Saturday, January 20, 2007

$269 Million Set Aside For Incompetent Tribune Executives

One of the most shocking things about American corporate life is that the dumber the executives are, the more they get when everything crashes down and they are forced to leave.

I'm not talking about the jail terms they often deserve. I'm talking about the golden parachutes set aside for the miscreants.

So, it's really not surprising that it turns out that if the squalid Tribune Co. does take one of the offers it has solicited for its newspapers and television stations, a whopping $269 million has already been set aside for the executives who have driven the country into the ground, diminishing the quality of all its newspapers and laying people off by the hundreds.

Dennis FitzSimons, Scott Smith, David Hiller and 47 other top people at the company -- who have wrecked so many professional lives and have proven their incompetence time and time again -- would walk off with all these millions, so that they could live luxurious lives until they die and probably go straight to hell. Divine justice, is, of course, more appropriately retributive than human justice.

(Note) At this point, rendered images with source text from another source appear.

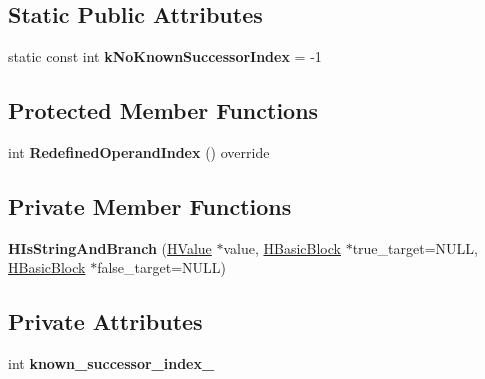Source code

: \subsection*{Static Public Attributes}
\begin{DoxyCompactItemize}
\item 
static const int {\bfseries k\+No\+Known\+Successor\+Index} = -\/1\hypertarget{classv8_1_1internal_1_1_h_is_string_and_branch_ad7d8370139dd6bcddc64977f57c5b019}{}\label{classv8_1_1internal_1_1_h_is_string_and_branch_ad7d8370139dd6bcddc64977f57c5b019}

\end{DoxyCompactItemize}
\subsection*{Protected Member Functions}
\begin{DoxyCompactItemize}
\item 
int {\bfseries Redefined\+Operand\+Index} () override\hypertarget{classv8_1_1internal_1_1_h_is_string_and_branch_a838e74c5c6a22dbf7b4ef73ea540a42f}{}\label{classv8_1_1internal_1_1_h_is_string_and_branch_a838e74c5c6a22dbf7b4ef73ea540a42f}

\end{DoxyCompactItemize}
\subsection*{Private Member Functions}
\begin{DoxyCompactItemize}
\item 
{\bfseries H\+Is\+String\+And\+Branch} (\hyperlink{classv8_1_1internal_1_1_h_value}{H\+Value} $\ast$value, \hyperlink{classv8_1_1internal_1_1_h_basic_block}{H\+Basic\+Block} $\ast$true\+\_\+target=N\+U\+LL, \hyperlink{classv8_1_1internal_1_1_h_basic_block}{H\+Basic\+Block} $\ast$false\+\_\+target=N\+U\+LL)\hypertarget{classv8_1_1internal_1_1_h_is_string_and_branch_af97c5e0075258ea1e898378f535986a0}{}\label{classv8_1_1internal_1_1_h_is_string_and_branch_af97c5e0075258ea1e898378f535986a0}

\end{DoxyCompactItemize}
\subsection*{Private Attributes}
\begin{DoxyCompactItemize}
\item 
int {\bfseries known\+\_\+successor\+\_\+index\+\_\+}\hypertarget{classv8_1_1internal_1_1_h_is_string_and_branch_a4f7dee929017c29579ff5cba18220176}{}\label{classv8_1_1internal_1_1_h_is_string_and_branch_a4f7dee929017c29579ff5cba18220176}

\end{DoxyCompactItemize}
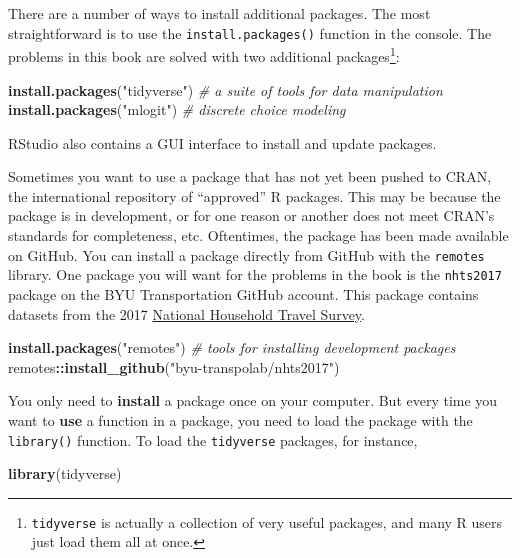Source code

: \documentclass[
]{book}
\newenvironment{Shaded}{\begin{snugshade}}{\end{snugshade}}
\newcommand{\CommentTok}[1]{\textcolor[rgb]{0.56,0.35,0.01}{\textit{#1}}}
\newcommand{\KeywordTok}[1]{\textcolor[rgb]{0.13,0.29,0.53}{\textbf{#1}}}
\newcommand{\NormalTok}[1]{#1}
\newcommand{\OperatorTok}[1]{\textcolor[rgb]{0.81,0.36,0.00}{\textbf{#1}}}
\newcommand{\StringTok}[1]{\textcolor[rgb]{0.31,0.60,0.02}{#1}}
\begin{document}
There are a number of ways to install additional packages. The most straightforward
is to use the \texttt{install.packages()} function in the console. The problems
in this book are solved with two additional packages\footnote{\texttt{tidyverse} is actually a collection
  of very useful packages, and many R users just load them all at once.}:

\begin{Shaded}
\begin{Highlighting}[]
\KeywordTok{install.packages}\NormalTok{(}\StringTok{"tidyverse"}\NormalTok{) }\CommentTok{# a suite of tools for data manipulation}
\KeywordTok{install.packages}\NormalTok{(}\StringTok{"mlogit"}\NormalTok{) }\CommentTok{# discrete choice modeling}
\end{Highlighting}
\end{Shaded}

RStudio also contains a GUI interface to install and update packages.

Sometimes you want to use a package that has not yet been pushed to CRAN, the
international repository of ``approved'' R packages. This may be because the package
is in development, or for one reason or another does not meet CRAN's standards
for completeness, etc. Oftentimes, the package has been made available on GitHub.
You can install a package directly from GitHub with the \texttt{remotes} library. One
package you will want for the problems in the book is the \texttt{nhts2017} package
on the BYU Transportation GitHub account. This package contains datasets from the 2017
\href{https://nhts.ornl.gov/}{National Household Travel Survey}.

\begin{Shaded}
\begin{Highlighting}[]
\KeywordTok{install.packages}\NormalTok{(}\StringTok{"remotes"}\NormalTok{) }\CommentTok{# tools for installing development packages}
\NormalTok{remotes}\OperatorTok{::}\KeywordTok{install_github}\NormalTok{(}\StringTok{"byu-transpolab/nhts2017"}\NormalTok{)}
\end{Highlighting}
\end{Shaded}

You only need to \textbf{install} a package once on your computer. But every time you
want to \textbf{use} a function in a package, you need to load the package with the
\texttt{library()} function. To load the \texttt{tidyverse} packages, for instance,

\begin{Shaded}
\begin{Highlighting}[]
\KeywordTok{library}\NormalTok{(tidyverse)}
\end{Highlighting}
\end{Shaded}
\end{document}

Executive by executive, it is not as great an amount as Mark Willes stole from Times-Mirror when he was ousted as CEO in the ill-fated sale to the Tribune Co. Willes got at least $64 million, and perhaps, according to reports, as much as $105 million. Then, he had the gall to even take the cold drinks in his office refrigerator. And this was a man who supposedly came from a religious family. even if he had grossly violated journalistic ethics in the Staples scandal.

If the Tribune executives now had any sense of values at all, they would leave without a whimper, proven failures in years of tomfoolery.

But there is one bright side to the news about the set-asides: That is that with so much at stake for these executives, the chance they will accept one of the offers made for the company may be brighter than Wall Street analysts have predicted. When the Tribune board meets today to consider the Broad-Burkle, Chandler and Carlyle offers for all or part of the company, the $269 million may be a potent card on the table. We are dealing here, of course, with greedy men.

On Saturday, the Tribune board met for several hours to consider what to do but adjourned with no action. It issued a statement saying the board is considering its next moves, which might include action by the company to keep itself going. This would be the most foolish thing it could do, since there is no prospect this woebegone company could aright itself.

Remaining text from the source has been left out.